To be a part of that campaign bakers must promise to use local flours, preferably organic – which Bluebird does – and not use any additives.
On sale when we called round were white cobs (£1.80), three types of Rye bread (£2.50) and sourdough loaves (small £2, large £3.50).
Al said:
Whereas if you go and look at a similar loaf in a supermarket, they call it sourdough but they put a little bit of sourdough culture in it. The rest of it is a load of chemicals and flour improvers and things like that.
People who are used only to supermarket bread are in for a big treat for the tastebuds when they buy some of the proper stuff, says Al.
And it’s healthier too.
Our white bread is a lot better for you than what you’d get in a supermarket.
But ideally I think the best bread for you is something like a wholemeal sourdough.
It has a lot more nutrition. The sourdough process with a long fermentation that we use brings out a lot more of the goodness and vitamins from the wheat itself.
Self taught baker
Al was a chef in London before his move north. He got a job in Meltons Too with the original intention of opening a café.
But seeing the proliferation of cafés in the city he hit on the idea of opening a bakery instead: “I realised there was only one, the Haxby Baker, at the time, who was doing the types of bread I was used to eating down in London.”
He went on a short baking course and taught himself. Six months later, in November 2011, he was ready to trade.
But it was tough – baking at his home kitchen at night and selling the bread on his stall during the day.
“I’d get to bed about 4 or 5 in the morning, I’d have about three hours sleep then I’d get up and go and sell it in the market.”
He did that for about a year before finding premises on Micklegate. More recently he took a unit at Talbot Yard, the artisan food hub in Malton – a Malton shop is to follow later this month.
New chapter
The Little Shambles shop is in a more central location than his Micklegate one, and will capitalise on the customer base Bluebird built up on its market stall nearby.
It is very close to another artisan baker, Via Veccia on Shambles. Was he worried about them being neighbours?
Our bread is very different.
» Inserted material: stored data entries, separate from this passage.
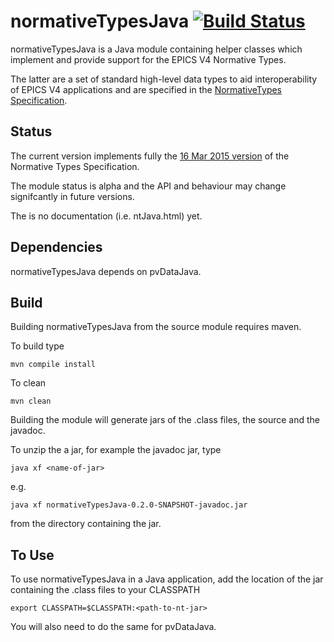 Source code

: normativeTypesJava  [![Build Status](https://travis-ci.org/epics-base/normativeTypesJava.svg?branch=master)](https://travis-ci.org/epics-base/normativeTypesJava)
==================

normativeTypesJava is a Java module containing helper classes which implement
and provide support for the EPICS V4 Normative Types.

The latter are a set of standard high-level data types to aid interoperability
of EPICS V4 applications and are specified in the
[NormativeTypes Specification](http://epics-pvdata.sourceforge.net/alpha/normativeTypes/normativeTypes.html).


Status
------

The current version implements fully the
[16 Mar 2015 version](http://epics-pvdata.sourceforge.net/alpha/normativeTypes/normativeTypes_20150316.html)
 of the Normative Types Specification.

The module status is alpha and the API and behaviour may change signifcantly
in future versions.

The is no documentation (i.e. ntJava.html) yet.

Dependencies
------------

normativeTypesJava depends on pvDataJava.


Build
-----

Building normativeTypesJava from the source module requires maven.

To build type

    mvn compile install

To clean

    mvn clean

Building the module will generate jars of the .class files, the source
and the javadoc.

To unzip the a jar, for example the javadoc jar, type

    java xf <name-of-jar>
e.g.

    java xf normativeTypesJava-0.2.0-SNAPSHOT-javadoc.jar

from the directory containing the jar.


To Use
------

To use normativeTypesJava in a Java application, add the location of the jar
containing the .class files to your CLASSPATH

    export CLASSPATH=$CLASSPATH:<path-to-nt-jar>


You will also need to do the same for pvDataJava.

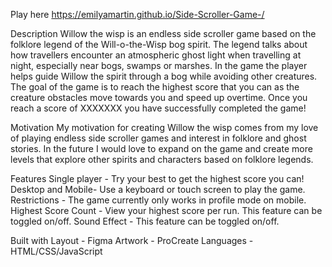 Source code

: Play here https://emilyamartin.github.io/Side-Scroller-Game-/

Description
Willow the wisp is an endless side scroller game based on the folklore legend of the Will-o-the-Wisp bog spirit. The legend talks about how travellers encounter an atmospheric ghost light when travelling at night, especially near bogs, swamps or marshes. In the game the player helps guide Willow the spirit through a bog while avoiding other creatures. The goal of the game is to reach the highest score that you can as the creature obstacles move towards you and speed up overtime. Once you reach a score of XXXXXXX you have successfully completed the game!

Motivation 
My motivation for creating Willow the wisp comes from my love of playing endless side scroller games and interest in folklore and ghost stories. In the future I would love to expand on the game and create more levels that explore other spirits and characters based on folklore legends. 

Features 
Single player - Try your best to get the highest score you can!
Desktop and Mobile- Use a keyboard or touch screen to play the game.
Restrictions - The game currently only works  in profile mode on mobile. 
Highest Score Count - View your highest score per run. This feature can be toggled on/off.
Sound Effect - This feature can be toggled on/off. 

Built with 
Layout - Figma
Artwork - ProCreate
Languages - HTML/CSS/JavaScript 

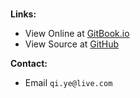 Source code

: #

**Links:**

- View Online at [GitBook.io](https://huegoxaga.gitbook.io/notes/)
- View Source at [GitHub](https://github.com/huegoxaga)

**Contact:**

- Email `qi.ye@live.com`
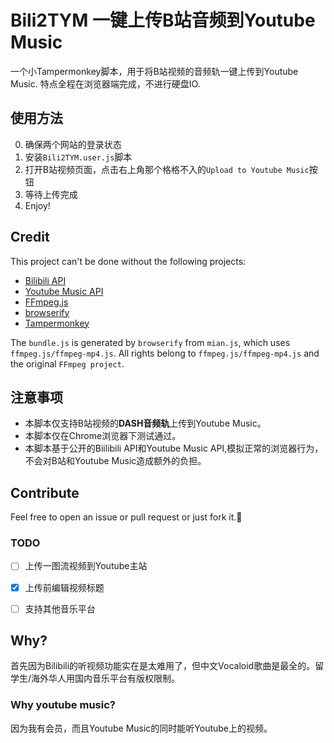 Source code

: # Bili2TYM 一键上传B站音频到Youtube Music
一个小Tampermonkey脚本，用于将B站视频的音频轨一键上传到Youtube Music. 特点全程在浏览器端完成，不进行硬盘IO.
## 使用方法
0. 确保两个网站的登录状态
1. 安装`Bili2TYM.user.js`脚本
2. 打开B站视频页面，点击右上角那个格格不入的`Upload to Youtube Music`按钮
3. 等待上传完成
4. Enjoy!
## Credit
This project can't be done without the following projects: 
- [Bilibili API](https://github.com/SocialSisterYi/bilibili-API-collect)
- [Youtube Music API](https://github.com/sigma67/ytmusicapi)
- [FFmpeg.js](https://github.com/Kagami/ffmpeg.js/)
- [browserify](https://github.com/browserify/browserify)
- [Tampermonkey](https://www.tampermonkey.net/)

The `bundle.js` is generated by `browserify` from `mian.js`, which uses `ffmpeg.js/ffmpeg-mp4.js`. All rights belong to `ffmpeg.js/ffmpeg-mp4.js` and the original `FFmpeg project`. 


## 注意事项
- 本脚本仅支持B站视频的**DASH音频轨**上传到Youtube Music。
- 本脚本仅在Chrome浏览器下测试通过。
- 本脚本基于公开的Biilibili API和Youtube Music API,模拟正常的浏览器行为，不会对B站和Youtube Music造成额外的负担。

## Contribute
Feel free to open an issue or pull request or just fork it.🤗
### TODO
- [ ] 上传一图流视频到Youtube主站
- [x] 上传前编辑视频标题
- [ ] 支持其他音乐平台



## Why?
首先因为Bilibili的听视频功能实在是太难用了，但中文Vocaloid歌曲是最全的。留学生/海外华人用国内音乐平台有版权限制。
### Why youtube music?
因为我有会员，而且Youtube Music的同时能听Youtube上的视频。

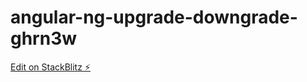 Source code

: # angular-ng-upgrade-downgrade-ghrn3w

[Edit on StackBlitz ⚡️](https://stackblitz.com/edit/angular-ng-upgrade-downgrade-ghrn3w) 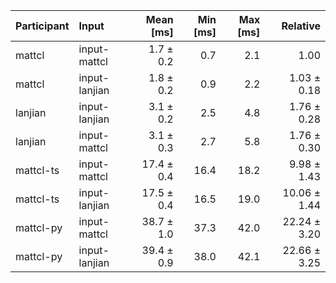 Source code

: | Participant | Input | Mean [ms] | Min [ms] | Max [ms] | Relative |
|:---|:---|---:|---:|---:|---:|
| mattcl | input-mattcl | 1.7 ± 0.2 | 0.7 | 2.1 | 1.00 |
| mattcl | input-lanjian | 1.8 ± 0.2 | 0.9 | 2.2 | 1.03 ± 0.18 |
| lanjian | input-lanjian | 3.1 ± 0.2 | 2.5 | 4.8 | 1.76 ± 0.28 |
| lanjian | input-mattcl | 3.1 ± 0.3 | 2.7 | 5.8 | 1.76 ± 0.30 |
| mattcl-ts | input-mattcl | 17.4 ± 0.4 | 16.4 | 18.2 | 9.98 ± 1.43 |
| mattcl-ts | input-lanjian | 17.5 ± 0.4 | 16.5 | 19.0 | 10.06 ± 1.44 |
| mattcl-py | input-mattcl | 38.7 ± 1.0 | 37.3 | 42.0 | 22.24 ± 3.20 |
| mattcl-py | input-lanjian | 39.4 ± 0.9 | 38.0 | 42.1 | 22.66 ± 3.25 |
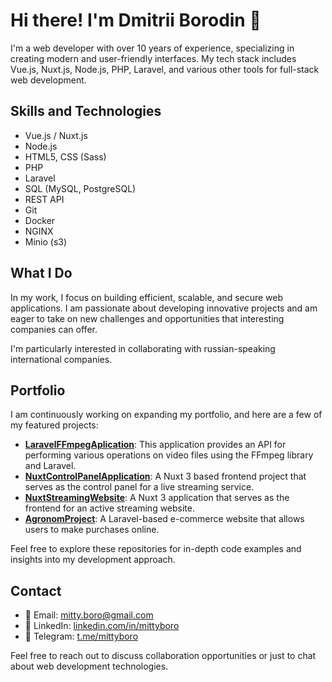 # Hi there! I'm Dmitrii Borodin 👋

I'm a web developer with over 10 years of experience, specializing in creating modern and user-friendly interfaces. My tech stack includes Vue.js, Nuxt.js, Node.js, PHP, Laravel, and various other tools for full-stack web development.

## Skills and Technologies

- Vue.js / Nuxt.js
- Node.js
- HTML5, CSS (Sass)
- PHP
- Laravel
- SQL (MySQL, PostgreSQL)
- REST API
- Git
- Docker
- NGINX
- Minio (s3)

## What I Do

In my work, I focus on building efficient, scalable, and secure web applications. I am passionate about developing innovative projects and am eager to take on new challenges and opportunities that interesting companies can offer.

I'm particularly interested in collaborating with russian-speaking international companies.

## Portfolio

I am continuously working on expanding my portfolio, and here are a few of my featured projects:

- **[LaravelFFmpegAplication](https://github.com/MittyBoro/LaravelFFmpegAplication)**: This application provides an API for performing various operations on video files using the FFmpeg library and Laravel.
- **[NuxtControlPanelApplication](https://github.com/MittyBoro/NuxtControlPanelApplication)**: A Nuxt 3 based frontend project that serves as the control panel for a live streaming service.
- **[NuxtStreamingWebsite](https://github.com/MittyBoro/NuxtStreamingWebsite)**: A Nuxt 3 application that serves as the frontend for an active streaming website.
- **[AgronomProject](https://github.com/MittyBoro/AgronomProject)**: A Laravel-based e-commerce website that allows users to make purchases online.

Feel free to explore these repositories for in-depth code examples and insights into my development approach.

## Contact

- 📧 Email: mitty.boro@gmail.com
- 💼 LinkedIn: [linkedin.com/in/mittyboro](https://www.linkedin.com/in/mittyboro)
- 📱 Telegram: [t.me/mittyboro](https://t.me/mittyboro)

Feel free to reach out to discuss collaboration opportunities or just to chat about web development technologies.
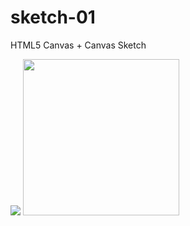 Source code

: # sketch-01

HTML5 Canvas + Canvas Sketch

![](2023.10.11-09.01.14.gif)
<img src="2023.10.11-09.01.14.gif" width="250" height="250"/>

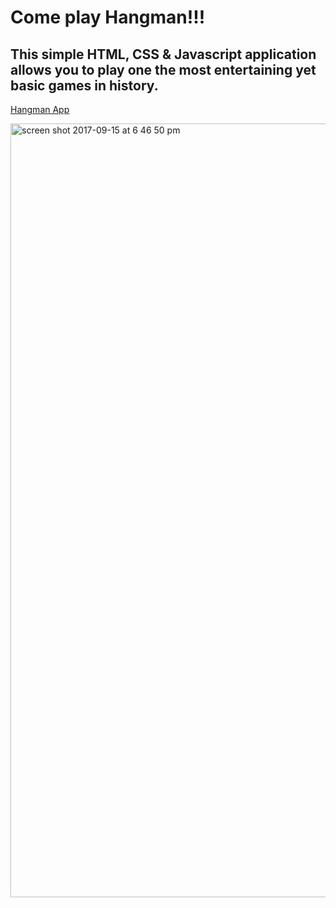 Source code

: # Come play Hangman!!!

## This simple HTML, CSS & Javascript application allows you to play one the most entertaining yet basic games in history.

[Hangman App](https://hangitman.herokuapp.com/ "Hangman")

<img width="1238" alt="screen shot 2017-09-15 at 6 46 50 pm" src="https://user-images.githubusercontent.com/14017607/30505993-42b58a04-9a46-11e7-82f4-0e86da3cebfc.png">
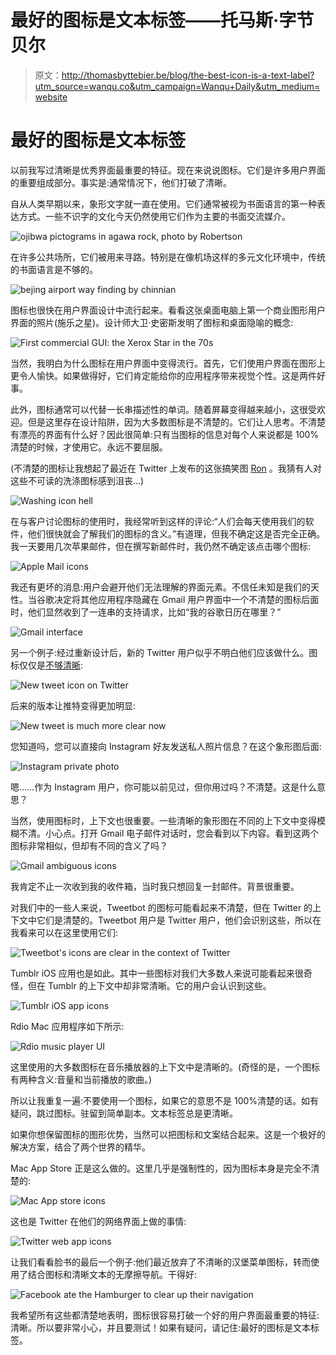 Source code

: # 最好的图标是文本标签——托马斯·字节贝尔

> 原文：<http://thomasbyttebier.be/blog/the-best-icon-is-a-text-label?utm_source=wanqu.co&utm_campaign=Wanqu+Daily&utm_medium=website>



# 最好的图标是文本标签

以前我写过清晰是优秀界面最重要的特征。现在来说说图标。它们是许多用户界面的重要组成部分。事实是:通常情况下，他们打破了清晰。

自从人类早期以来，象形文字就一直在使用。它们通常被视为书面语言的第一种表达方式。一些不识字的文化今天仍然使用它们作为主要的书面交流媒介。

![ojibwa pictograms in agawa rock, photo by Robertson](img/3bd953c5836df24fada7fdf969ab377c.png)

在许多公共场所，它们被用来寻路。特别是在像机场这样的多元文化环境中，传统的书面语言是不够的。

![bejing airport way finding by chinnian](img/61304abbea7d812e06bff30925021c89.png)

图标也很快在用户界面设计中流行起来。看看这张桌面电脑上第一个商业图形用户界面的照片(施乐之星)。设计师大卫·史密斯发明了图标和桌面隐喻的概念:

![First commercial GUI: the Xerox Star in the 70s](img/9d34c895e6a990b7e25ce254af43e986.png)

当然，我明白为什么图标在用户界面中变得流行。首先，它们使用户界面在图形上更令人愉快。如果做得好，它们肯定能给你的应用程序带来视觉个性。这是两件好事。

此外，图标通常可以代替一长串描述性的单词。随着屏幕变得越来越小，这很受欢迎。但是这里存在设计陷阱，因为大多数图标是不清楚的。它们让人思考。不清楚有漂亮的界面有什么好？因此很简单:只有当图标的信息对每个人来说都是 100%清楚的时候，才使用它。永远不要屈服。

(不清楚的图标让我想起了最近在 Twitter 上发布的这张搞笑图 [Ron](https://twitter.com/TechnicallyRon/status/570965607971209216) 。我猜有人对这些不可读的洗涤图标感到沮丧…)

![Washing icon hell](img/537433bf85fd44ee663b01d1d6448740.png)

在与客户讨论图标的使用时，我经常听到这样的评论:“人们会每天使用我们的软件，他们很快就会了解我们的图标的含义。”有道理，但我不确定这是否完全正确。我一天要用几次苹果邮件，但在撰写新邮件时，我仍然不确定该点击哪个图标:

![Apple Mail icons](img/855448b9e4ad244aba729a968b5e08bd.png)

我还有更坏的消息:用户会避开他们无法理解的界面元素。不信任未知是我们的天性。当谷歌决定将其他应用程序隐藏在 Gmail 用户界面中一个不清楚的图标后面时，他们显然收到了一连串的支持请求，比如“我的谷歌日历在哪里？”

![Gmail interface](img/12ad37362d50a2138120bf5defe3847f.png)

另一个例子:经过重新设计后，新的 Twitter 用户似乎不明白他们应该做什么。图标仅仅是[不够清晰](http://99designs.com/designer-blog/2014/01/15/7-unbreakable-laws-of-user-interface-design/):

![New tweet icon on Twitter](img/f5078b1178628e492e60458326fce1c8.png)

后来的版本让推特变得更加明显:

![New tweet is much more clear now](img/eb62fb905f0468aeaa4a472cff00f92f.png)

您知道吗，您可以直接向 Instagram 好友发送私人照片信息？在这个象形图后面:

![Instagram private photo](img/409dd36d3668aec594a1b31b25b0cdcc.png)

嗯……作为 Instagram 用户，你可能以前见过，但你用过吗？不清楚。这是什么意思？

当然，使用图标时，上下文也很重要。一些清晰的象形图在不同的上下文中变得模糊不清。小心点。打开 Gmail 电子邮件对话时，您会看到以下内容。看到这两个图标非常相似，但却有不同的含义了吗？

![Gmail ambiguous icons](img/2352d5e4a2f3428dc5abf9ca21ff081c.png)

我肯定不止一次收到我的收件箱，当时我只想回复一封邮件。背景很重要。

对我们中的一些人来说，Tweetbot 的图标可能看起来不清楚，但在 Twitter 的上下文中它们是清楚的。Tweetbot 用户是 Twitter 用户，他们会识别这些，所以在我看来可以在这里使用它们:

![Tweetbot's icons are clear in the context of Twitter](img/2d43d1e30d45e5336e6246e45460fe78.png)

Tumblr iOS 应用也是如此。其中一些图标对我们大多数人来说可能看起来很奇怪，但在 Tumblr 的上下文中却非常清晰。它的用户会认识到这些。

![Tumblr iOS app icons](img/8888c7ef88c4b7f68093a373b93b9f45.png)

Rdio Mac 应用程序如下所示:

![Rdio music player UI](img/1cadff1f904dc13070e18ba7d20b9f36.png)

这里使用的大多数图标在音乐播放器的上下文中是清晰的。(奇怪的是，一个图标有两种含义:音量和当前播放的歌曲。)

所以让我重复一遍:不要使用一个图标，如果它的意思不是 100%清楚的话。如有疑问，跳过图标。驻留到简单副本。文本标签总是更清晰。

如果你想保留图标的图形优势，当然可以把图标和文案结合起来。这是一个极好的解决方案，结合了两个世界的精华。

Mac App Store 正是这么做的。这里几乎是强制性的，因为图标本身是完全不清楚的:

![Mac App store icons](img/efa2aa3db0b70821cdba8dc110a45934.png)

这也是 Twitter 在他们的网络界面上做的事情:

![Twitter web app icons](img/eeeb1dce3978327de00585690da99d70.png)

让我们看看脸书的最后一个例子:他们最近放弃了不清晰的汉堡菜单图标，转而使用了结合图标和清晰文本的无摩擦导航。干得好:

![Facebook ate the Hamburger to clear up their navigation](img/63800d63d41e68c341cb9521d1b5c168.png)

我希望所有这些都清楚地表明，图标很容易打破一个好的用户界面最重要的特征:清晰。所以要非常小心，并且要测试！如果有疑问，请记住:最好的图标是文本标签。

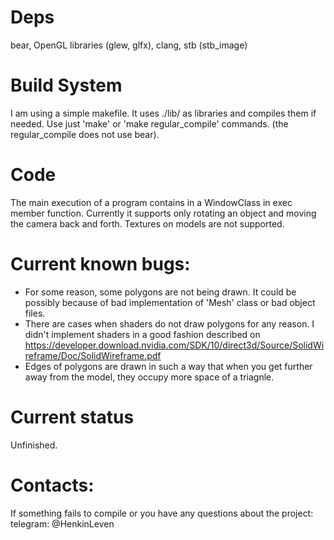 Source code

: # Deps
bear, OpenGL libraries (glew, glfx), clang, stb (stb_image)

# Build System

I am using a simple makefile. It uses ./lib/ as libraries and compiles them if needed. Use just 'make' or 'make regular_compile' commands. (the regular_compile does not use bear).

# Code

The main execution of a program contains in a WindowClass in exec member function. Currently it supports only rotating an object and moving the camera back and forth. Textures on models are not supported.

# Current known bugs:
- For some reason, some polygons are not being drawn. It could be possibly because of bad implementation of 'Mesh' class
or bad object files.
- There are cases when shaders do not draw polygons for any reason. I didn't implement shaders in a good fashion described on https://developer.download.nvidia.com/SDK/10/direct3d/Source/SolidWireframe/Doc/SolidWireframe.pdf
- Edges of polygons are drawn in such a way that when you get further away from the model, they occupy more space of a triagnle.

# Current status

Unfinished.

# Contacts:
If something fails to compile or you have any questions about the project: telegram: @HenkinLeven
We’ve been on the market a long time, and that’s not affected their trade.
Opening the Little Shambles shop marks a new chapter in a story that has seen him batch baking at home to making a thousand loaves a week.
Bluebird Bakery now employs several people and supplies ten organisations wholesale, including Fossgate Social, Sotano and City Screen.
So what next, Al?
Things have changed so much in the last year that I need to stand back and catch my breath.